Monday, September 26, 2005

Complete Control

I missed this in last Thursday's Guardian...

"They handcuff me, hands behind my back, and take my rucksack out of my sight. They explain that this is for my safety, and that they are acting under the authority of the Terrorism Act. I am told that I am being stopped and searched because:
· they found my behaviour suspicious from direct observation and then from watching me on the CCTV system;
· I went into the station without looking at the police officers at the entrance or by the gates;
· two other men entered the station at about the same time as me;
· I am wearing a jacket "too warm for the season";
· I am carrying a bulky rucksack, and kept my rucksack with me at all times;
· I looked at people coming on the platform;
· I played with my phone and then took a paper from inside my jacket.

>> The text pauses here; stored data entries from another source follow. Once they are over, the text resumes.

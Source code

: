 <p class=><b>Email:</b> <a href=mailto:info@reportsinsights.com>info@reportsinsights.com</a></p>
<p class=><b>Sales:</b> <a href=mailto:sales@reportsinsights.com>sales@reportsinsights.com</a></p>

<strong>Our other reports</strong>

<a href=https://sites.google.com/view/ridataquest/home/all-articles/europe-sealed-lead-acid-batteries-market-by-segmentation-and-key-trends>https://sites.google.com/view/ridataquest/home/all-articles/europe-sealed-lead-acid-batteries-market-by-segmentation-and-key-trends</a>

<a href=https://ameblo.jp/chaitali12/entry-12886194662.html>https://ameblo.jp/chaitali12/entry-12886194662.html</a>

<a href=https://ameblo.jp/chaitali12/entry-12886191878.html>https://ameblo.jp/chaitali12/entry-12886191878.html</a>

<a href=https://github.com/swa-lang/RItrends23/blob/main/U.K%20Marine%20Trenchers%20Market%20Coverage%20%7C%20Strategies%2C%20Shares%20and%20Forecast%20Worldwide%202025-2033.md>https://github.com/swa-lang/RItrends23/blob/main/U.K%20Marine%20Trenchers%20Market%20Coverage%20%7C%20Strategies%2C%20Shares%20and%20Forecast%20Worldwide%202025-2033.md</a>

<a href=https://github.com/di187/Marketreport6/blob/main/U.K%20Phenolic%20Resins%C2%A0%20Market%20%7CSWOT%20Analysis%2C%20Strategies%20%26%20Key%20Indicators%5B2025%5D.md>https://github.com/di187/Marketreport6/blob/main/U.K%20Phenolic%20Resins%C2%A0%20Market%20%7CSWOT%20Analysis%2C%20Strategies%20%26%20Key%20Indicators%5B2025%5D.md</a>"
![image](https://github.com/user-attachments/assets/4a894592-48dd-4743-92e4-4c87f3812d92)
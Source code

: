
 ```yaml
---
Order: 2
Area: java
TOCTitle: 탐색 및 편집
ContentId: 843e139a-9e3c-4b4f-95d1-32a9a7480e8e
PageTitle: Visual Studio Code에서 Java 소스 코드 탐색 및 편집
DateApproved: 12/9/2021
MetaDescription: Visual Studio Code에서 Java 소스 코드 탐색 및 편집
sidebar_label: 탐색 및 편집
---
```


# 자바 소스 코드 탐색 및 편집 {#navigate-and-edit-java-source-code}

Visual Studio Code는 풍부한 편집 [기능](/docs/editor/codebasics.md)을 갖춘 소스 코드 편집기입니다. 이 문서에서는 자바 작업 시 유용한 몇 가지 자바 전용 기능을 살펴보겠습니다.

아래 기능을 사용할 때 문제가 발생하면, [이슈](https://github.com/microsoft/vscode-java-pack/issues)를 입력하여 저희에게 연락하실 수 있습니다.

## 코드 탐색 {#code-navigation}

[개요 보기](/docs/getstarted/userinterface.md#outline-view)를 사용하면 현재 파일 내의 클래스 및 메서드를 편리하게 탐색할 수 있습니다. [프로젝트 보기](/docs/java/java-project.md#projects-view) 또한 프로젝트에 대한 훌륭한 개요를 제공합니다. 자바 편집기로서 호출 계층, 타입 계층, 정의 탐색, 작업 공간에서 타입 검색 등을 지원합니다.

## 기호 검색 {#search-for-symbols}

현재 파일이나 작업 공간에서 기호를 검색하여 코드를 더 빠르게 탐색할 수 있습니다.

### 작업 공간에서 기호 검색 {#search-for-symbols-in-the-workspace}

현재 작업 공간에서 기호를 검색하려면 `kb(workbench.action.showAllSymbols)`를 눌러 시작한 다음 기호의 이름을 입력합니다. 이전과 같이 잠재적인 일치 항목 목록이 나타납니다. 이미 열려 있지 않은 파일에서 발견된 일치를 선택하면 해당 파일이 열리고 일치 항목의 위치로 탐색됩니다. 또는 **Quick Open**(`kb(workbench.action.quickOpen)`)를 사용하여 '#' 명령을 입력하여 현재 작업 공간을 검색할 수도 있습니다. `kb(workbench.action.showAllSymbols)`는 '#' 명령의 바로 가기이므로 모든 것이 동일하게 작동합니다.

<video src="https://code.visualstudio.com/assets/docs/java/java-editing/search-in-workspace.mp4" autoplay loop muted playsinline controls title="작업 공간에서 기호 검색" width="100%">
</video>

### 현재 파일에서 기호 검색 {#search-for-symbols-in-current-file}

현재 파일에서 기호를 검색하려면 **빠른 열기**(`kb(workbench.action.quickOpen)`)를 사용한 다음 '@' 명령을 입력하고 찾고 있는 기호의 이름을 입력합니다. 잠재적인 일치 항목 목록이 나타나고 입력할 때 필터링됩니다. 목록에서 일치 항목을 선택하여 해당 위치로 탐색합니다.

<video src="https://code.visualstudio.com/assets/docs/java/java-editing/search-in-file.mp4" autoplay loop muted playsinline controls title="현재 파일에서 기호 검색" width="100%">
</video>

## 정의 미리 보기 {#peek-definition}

(After being released and charges dropped) On September 8 I talk to my solicitor about ensuring the police return all my possessions, giving us all the inquiry documents (which they may or may not do) and expunging police records (apparently unlikely to happen). The solicitor sends a letter to the officer in charge of my case conveying to him how upset I am.

(further down) Under current laws the police are not only entitled to keep my fingerprints and DNA samples, but according to my solicitor, they are also entitled to hold on to what they gather during their investigation: notepads of arresting officers, photographs, interviewing tapes and any other documents they entered in the police national computer (PNC). So even though the police consider me innocent there will remain some mention (what exactly?) in the PNC and, if they fully share their information with Interpol, in other police databases around the world as well."

All of which is exactly the problem when people say that if you've done nothing wrong you've nothing to worry about when the state tries to increase police powers in response to terrorism.